Dr Agata Dworzak spent a month in London, staying at the Trust’s Highgate house and working on a post-doctoral research project entitled ‘Artistic Practice in the field of Early Modern Sculpture/Architecture, with particular reference to Prints and Publications held in British Collections’. Dr agata addressed the following report to the Trust’s Co-ordinator, Howard Davies following her stay.
I want to thank you for all you have done for me and also thank the Trust for the opportunity. This month in London was a special and wonderful time for me! As I have never been to England before, everything was new for me and you made it very easy for me to adapt.
Agata in the Trust’s highgate house.
During this time I visited three libraries (The Warburg, The British Library and National Art Library at the V&A), I scanned pages from over 80 books, which are crucial to my research and not available in Poland. It was a great aid for me and will help me to improve my research on early modern sculpture, architecture and artistic patronage in the 17th and 18th century. Since the history of art is a comparative science, it’s essential that I can compare the mechanisms of Polish and European art within a broad context.

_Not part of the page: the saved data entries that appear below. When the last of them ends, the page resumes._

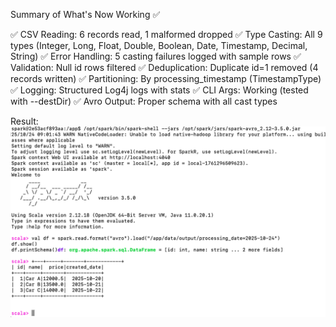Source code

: Summary of What's Now Working ✅

✅ CSV Reading: 6 records read, 1 malformed dropped
✅ Type Casting: All 9 types (Integer, Long, Float, Double, Boolean, Date, Timestamp, Decimal, String)
✅ Error Handling: 5 casting failures logged with sample rows
✅ Validation: Null id rows filtered
✅ Deduplication: Duplicate id=1 removed (4 records written)
✅ Partitioning: By processing_timestamp (TimestampType)
✅ Logging: Structured Log4j logs with stats
✅ CLI Args: Working (tested with --destDir)
✅ Avro Output: Proper schema with all cast types







Result: 
![alt text](images/result_avro_file.png)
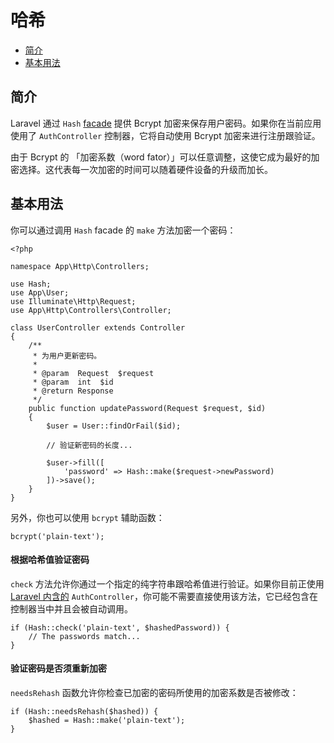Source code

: # 哈希

- [简介](#introduction)
- [基本用法](#basic-usage)

<a name="introduction"></a>
## 简介

Laravel 通过 `Hash` [facade](/docs/{{version}}/facades) 提供 Bcrypt 加密来保存用户密码。如果你在当前应用使用了 `AuthController` 控制器，它将自动使用 Bcrypt 加密来进行注册跟验证。

由于 Bcrypt 的 「加密系数（word fator）」可以任意调整，这使它成为最好的加密选择。这代表每一次加密的时间可以随着硬件设备的升级而加长。

<a name="basic-usage"></a>
## 基本用法

你可以通过调用 `Hash` facade 的 `make` 方法加密一个密码：

    <?php

    namespace App\Http\Controllers;

    use Hash;
    use App\User;
    use Illuminate\Http\Request;
    use App\Http\Controllers\Controller;

    class UserController extends Controller
    {
        /**
         * 为用户更新密码。
         *
         * @param  Request  $request
         * @param  int  $id
         * @return Response
         */
        public function updatePassword(Request $request, $id)
        {
            $user = User::findOrFail($id);

            // 验证新密码的长度...

            $user->fill([
                'password' => Hash::make($request->newPassword)
            ])->save();
        }
    }

另外，你也可以使用 `bcrypt` 辅助函数：

    bcrypt('plain-text');

#### 根据哈希值验证密码

`check` 方法允许你通过一个指定的纯字符串跟哈希值进行验证。如果你目前正使用 [Laravel 内含的](/docs/{{version}}/authentication) `AuthController`，你可能不需要直接使用该方法，它已经包含在控制器当中并且会被自动调用。

    if (Hash::check('plain-text', $hashedPassword)) {
        // The passwords match...
    }

#### 验证密码是否须重新加密

`needsRehash` 函数允许你检查已加密的密码所使用的加密系数是否被修改：

    if (Hash::needsRehash($hashed)) {
        $hashed = Hash::make('plain-text');
    }
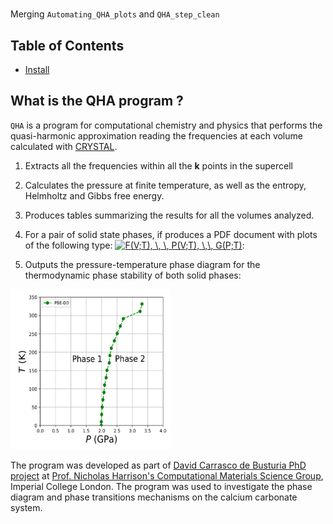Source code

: #

Merging `Automating_QHA_plots` and `QHA_step_clean` 

## Table of Contents

- [Install](#install)



## What is the QHA program ?
 
 `QHA` is a program for computational chemistry and physics that performs the quasi-harmonic approximation reading the frequencies at each volume calculated with [CRYSTAL](http://www.crystal.unito.it/index.php). 
 
1. Extracts all the frequencies within all the **k** points in the supercell

[comment]: <> ( * Fits the frequency of each normal mode with respect to the volume.)

2. Calculates the pressure at finite temperature, as well as the entropy, Helmholtz and Gibbs free energy.
3. Produces tables summarizing the results for all the volumes analyzed.
4. For a pair of solid state phases, if produces a PDF document with plots of the following type: <a href="https://www.codecogs.com/eqnedit.php?latex=F(V;T),&space;\,&space;\,&space;P(V;T),&space;\,\,&space;G(P;T)" target="_blank"><img src="https://latex.codecogs.com/gif.latex?F(V;T),&space;\,&space;\,&space;P(V;T),&space;\,\,&space;G(P;T)" title="F(V;T), \, \, P(V;T), \,\, G(P;T)" /></a>:

5. Outputs the pressure-temperature phase diagram for the thermodynamic phase stability of both solid phases: 

<img src="https://github.com/DavidCdeB/QHA_2D/blob/master/Images_for_README_md/PT_phase_Boundary_edit.png" width="256" height="256" title="Github Logo">


 
The program was developed as part of [David Carrasco de Busturia PhD project](https://www.imperial.ac.uk/people/d.carrasco-de-busturia/) at [Prof. Nicholas Harrison's Computational Materials Science Group](http://www.imperial.ac.uk/computational-materials-science/), Imperial College London. The program was used to investigate the phase diagram and phase transitions mechanisms on the calcium carbonate system.
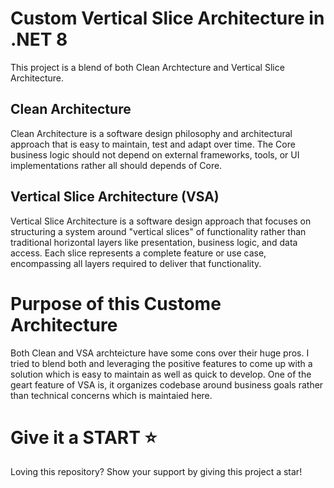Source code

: # Custom Vertical Slice Architecture in .NET 8
This project is a blend of both Clean Archtecture and Vertical Slice Architecture.
## Clean Architecture
Clean Architecture is a software design philosophy and architectural approach that is easy to maintain, test and adapt over time. The Core business logic should not depend on external frameworks, tools, or UI implementations rather all should depends of Core.
## Vertical Slice Architecture (VSA)
Vertical Slice Architecture is a software design approach that focuses on structuring a system around "vertical slices" of functionality rather than traditional horizontal layers like presentation, business logic, and data access. Each slice represents a complete feature or use case, encompassing all layers required to deliver that functionality.

# Purpose of this Custome Architecture
Both Clean and VSA archteicture have some cons over their huge pros. I tried to blend both and leveraging the positive features to come up with a solution which is easy to maintain as well as quick to develop. One of the geart feature of VSA is, it organizes codebase around business goals rather than technical concerns which is maintaied here.

# Give it a START :star:
Loving this repository? Show your support by giving this project a star!
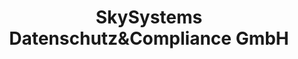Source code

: ---
title: "SkySystems Datenschutz&Compliance GmbH"
url: /iserlohn/skysystems-datenschutzundcompliance-gmbh/
shop: Computer
---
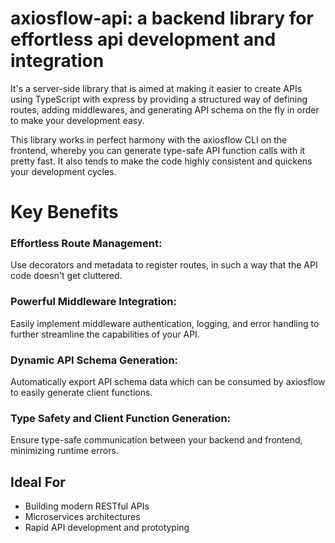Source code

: 
# axiosflow-api: a backend library for effortless api development and integration

It's a server-side library that is aimed at making it easier to create APIs using TypeScript with express by providing a structured way of defining routes, adding middlewares, and generating API schema on the fly in order to make your development easy.

This library works in perfect harmony with the axiosflow CLI on the frontend, whereby you can generate type-safe API function calls with it pretty fast. It also tends to make the code highly consistent and quickens your development cycles.

# Key Benefits

### Effortless Route Management:
Use decorators and metadata to register routes, in such a way that the API code doesn't get cluttered.

### Powerful Middleware Integration:
Easily implement middleware authentication, logging, and error handling to further streamline the capabilities of your API.

### Dynamic API Schema Generation:
Automatically export API schema data which can be consumed by axiosflow to easily generate client functions.

### Type Safety and Client Function Generation:
Ensure type-safe communication between your backend and frontend, minimizing runtime errors.

## Ideal For
- Building modern RESTful APIs  
- Microservices architectures  
- Rapid API development and prototyping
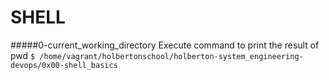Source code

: # SHELL
 #####0-current_working_directory
 Execute command to print the result of pwd
 `$ /home/vagrant/holbertonschool/holberton-system_engineering-devops/0x00-shell_basics`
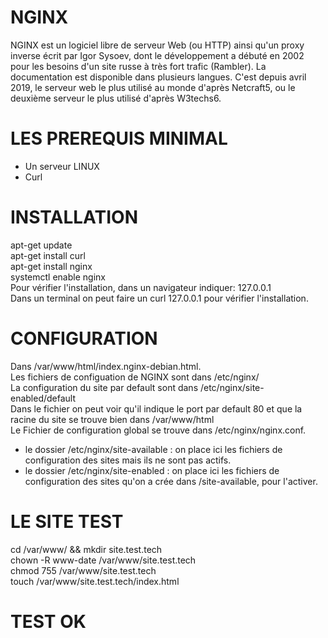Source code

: 

# NGINX  

NGINX est un logiciel libre de serveur Web (ou HTTP) ainsi qu'un proxy inverse écrit par Igor Sysoev, dont le développement a débuté en 2002 pour les besoins d'un site russe à très fort trafic (Rambler). La documentation est disponible dans plusieurs langues. C'est depuis avril 2019, le serveur web le plus utilisé au monde d'après Netcraft5, ou le deuxième serveur le plus utilisé d'après W3techs6.


# LES PREREQUIS MINIMAL

  * Un serveur LINUX 
  * Curl
 
 # INSTALLATION  

apt-get update  
apt-get install curl  
apt-get install nginx  
systemctl enable nginx  
Pour vérifier l'installation, dans un navigateur indiquer: 127.0.0.1  
Dans un terminal on peut faire un curl 127.0.0.1 pour vérifier l'installation.

# CONFIGURATION  

Dans /var/www/html/index.nginx-debian.html.  
Les fichiers de configuation de NGINX sont dans /etc/nginx/  
La configuration du site par default sont dans /etc/nginx/site-enabled/default  
Dans le fichier on peut voir qu'il indique le port par default 80 et que la racine du site se trouve bien dans /var/www/html  
Le Fichier de configuration global se trouve dans /etc/nginx/nginx.conf.  

 * le dossier /etc/nginx/site-available : on place ici les fichiers de configuration des sites mais ils ne sont pas actifs.
 * le dossier /etc/nginx/site-enabled   : on place ici les fichiers de configuration des sites qu'on a crée dans /site-available, pour l'activer.  
 
 # LE SITE TEST  
 
 cd /var/www/ && mkdir site.test.tech  
 chown -R www-date /var/www/site.test.tech  
 chmod 755 /var/www/site.test.tech  
 touch /var/www/site.test.tech/index.html  
 <html>  
 <head></head>  
 <body>  
  <h1> TEST OK  </h1>  
 </body>  
</html>
 
 
   
 

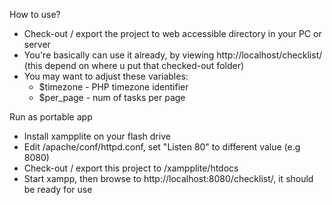 How to use?
  * Check-out / export the project to web accessible directory in your PC or server
  * You're basically can use it already, by viewing http://localhost/checklist/ (this depend on where u put that checked-out folder)
  * You may want to adjust these variables:
    * $timezone - PHP timezone identifier
    * $per\_page - num of tasks per page

Run as portable app
  * Install xampplite on your flash drive
  * Edit /apache/conf/httpd.conf, set "Listen 80" to different value (e.g 8080)
  * Check-out / export this project to /xampplite/htdocs
  * Start xampp, then browse to http://localhost:8080/checklist/, it should be ready for use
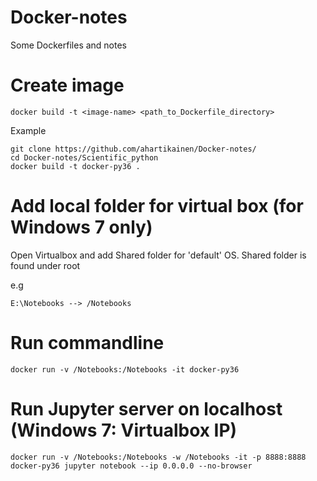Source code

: # Docker-notes
Some Dockerfiles and notes

# Create image

    docker build -t <image-name> <path_to_Dockerfile_directory>

Example 

    git clone https://github.com/ahartikainen/Docker-notes/
    cd Docker-notes/Scientific_python
    docker build -t docker-py36 .
    
# Add local folder for virtual box (for Windows 7 only)

Open Virtualbox and add Shared folder for 'default' OS.
Shared folder is found under root

e.g

    E:\Notebooks --> /Notebooks

# Run commandline

    docker run -v /Notebooks:/Notebooks -it docker-py36
    
# Run Jupyter server on localhost (Windows 7: Virtualbox IP)

    docker run -v /Notebooks:/Notebooks -w /Notebooks -it -p 8888:8888 docker-py36 jupyter notebook --ip 0.0.0.0 --no-browser

    
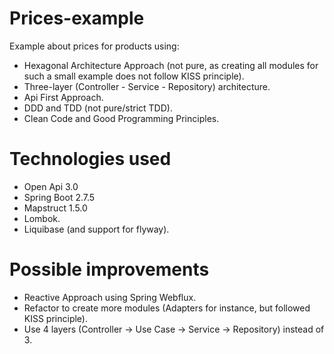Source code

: # Prices-example
Example about prices for products using:
* Hexagonal Architecture Approach (not pure, as creating all modules for such a small example does not follow KISS principle).
* Three-layer (Controller - Service - Repository) architecture.
* Api First Approach.
* DDD and TDD (not pure/strict TDD).
* Clean Code and Good Programming Principles.

# Technologies used
* Open Api 3.0
* Spring Boot 2.7.5
* Mapstruct 1.5.0
* Lombok.
* Liquibase (and support for flyway).

# Possible improvements
* Reactive Approach using Spring Webflux.
* Refactor to create more modules (Adapters for instance, but followed KISS principle).
* Use 4 layers (Controller -> Use Case -> Service -> Repository) instead of 3.
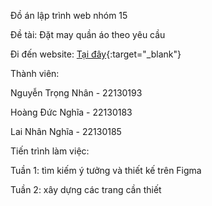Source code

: Đồ án lập trình web nhóm 15

Đề tài: Đặt may quần áo theo yêu cầu

Đi đến website: [Tại đây](https://nhan614.github.io/LTW_Nhom15_MayDoTheoYeuCau/){:target="_blank"}

Thành viên:

Nguyễn Trọng Nhân - 22130193

Hoàng Đức Nghĩa - 22130183

Lai Nhân Nghĩa - 22130185

Tiến trình làm việc:
  
  Tuần 1: tìm kiếm ý tưởng và thiết kế trên Figma

  Tuần 2: xây dựng các trang cần thiết
  
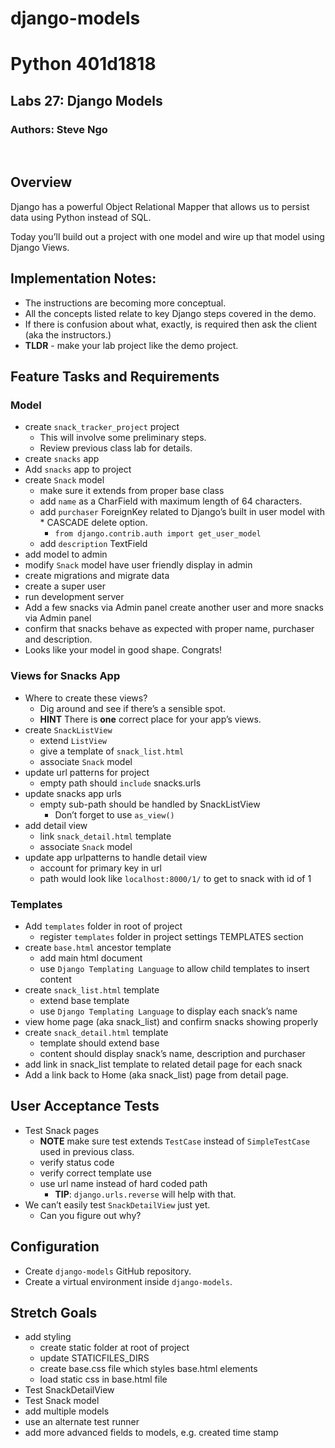 # django-models
# Python 401d1818
## Labs 27: Django Models
### Authors: Steve Ngo
​
## Overview
Django has a powerful Object Relational Mapper that allows us to persist data using Python instead of SQL.

Today you’ll build out a project with one model and wire up that model using Django Views.
​
## Implementation Notes:
* The instructions are becoming more conceptual.
* All the concepts listed relate to key Django steps covered in the demo.
* If there is confusion about what, exactly, is required then ask the client (aka the instructors.)
* **TLDR** - make your lab project like the demo project.

## Feature Tasks and Requirements

### Model
* create `snack_tracker_project` project
  * This will involve some preliminary steps.
  * Review previous class lab for details.
* create `snacks` app
* Add `snacks` app to project
* create `Snack` model
  * make sure it extends from proper base class
  * add `name` as a CharField with maximum length of 64 characters.
  * add `purchaser` ForeignKey related to Django’s built in user model with * CASCADE delete option.
    * `from django.contrib.auth import get_user_model`
  * add `description` TextField
* add model to admin
* modify `Snack` model have user friendly display in admin
* create migrations and migrate data
* create a super user
* run development server
* Add a few snacks via Admin panel
create another user and more snacks via Admin panel
* confirm that snacks behave as expected with proper name, purchaser and description.
* Looks like your model in good shape. Congrats!

### Views for Snacks App
* Where to create these views?
  * Dig around and see if there’s a sensible spot.
  * **HINT** There is **one** correct place for your app’s views.
* create `SnackListView`
  * extend `ListView`
  * give a template of `snack_list.html`
  * associate `Snack` model
* update url patterns for project
  * empty path should `include` snacks.urls
* update snacks app urls
  * empty sub-path should be handled by SnackListView
    * Don’t forget to use `as_view()`
* add detail view
  * link `snack_detail.html` template
  * associate `Snack` model
* update app urlpatterns to handle detail view
  * account for primary key in url
  * path would look like `localhost:8000/1/` to get to snack with id of 1

### Templates
* Add `templates` folder in root of project
  * register `templates` folder in project settings TEMPLATES section
* create `base.html` ancestor template
  * add main html document
  * use `Django Templating Language` to allow child templates to insert content
* create `snack_list.html` template
  * extend base template
  * use `Django Templating Language` to display each snack’s name
* view home page (aka snack_list) and confirm snacks showing properly
* create `snack_detail.html` template
  * template should extend base
  * content should display snack’s name, description and purchaser
* add link in snack_list template to related detail page for each snack
* Add a link back to Home (aka snack_list) page from detail page.

## User Acceptance Tests
* Test Snack pages
  * **NOTE** make sure test extends `TestCase` instead of `SimpleTestCase` used in previous class.
  * verify status code
  * verify correct template use
  * use url name instead of hard coded path
    * **TIP**: `django.urls.reverse` will help with that.
* We can’t easily test `SnackDetailView` just yet.
  * Can you figure out why?

## Configuration
* Create `django-models` GitHub repository.
* Create a virtual environment inside `django-models`.

## Stretch Goals
* add styling
  * create static folder at root of project
  * update STATICFILES_DIRS
  * create base.css file which styles base.html elements
  * load static css in base.html file
* Test SnackDetailView
* Test Snack model
* add multiple models
* use an alternate test runner
* add more advanced fields to models, e.g. created time stamp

Scanning underway at the Warburg Institute.
In my free time I visited several museums, some of them more than once, including V&A, The British Museum, National Gallery, The Wallace Collection, Tate Modern, Buckingham Palace, the Museum of London (a great museum! It made me understand the topography of London), Sir John Soane’s Museum, Tower Hill (from now on, my favourite monument in London) and Westminster Abbey (for me, as I specialise in early modern sculpture, the complex of tombstones in the cathedral is invaluable). To see, to feel the artworks in real life, not in books or the internet, is very important for me as an art historian. It’s a whole different experience. And I also took a lot of pictures, which I will use during my lectures. In fact, some of them from The British Museum, I will use tomorrow in my lecture on Greek and Roman Art 🙂
Agata at Buckingham Palace.
And not because of my job, but only from my pleasure and my love for 2nd World War planes I visited The RAF Museum and also The Natural History Museum (my childhood love for dinosaurs still stands).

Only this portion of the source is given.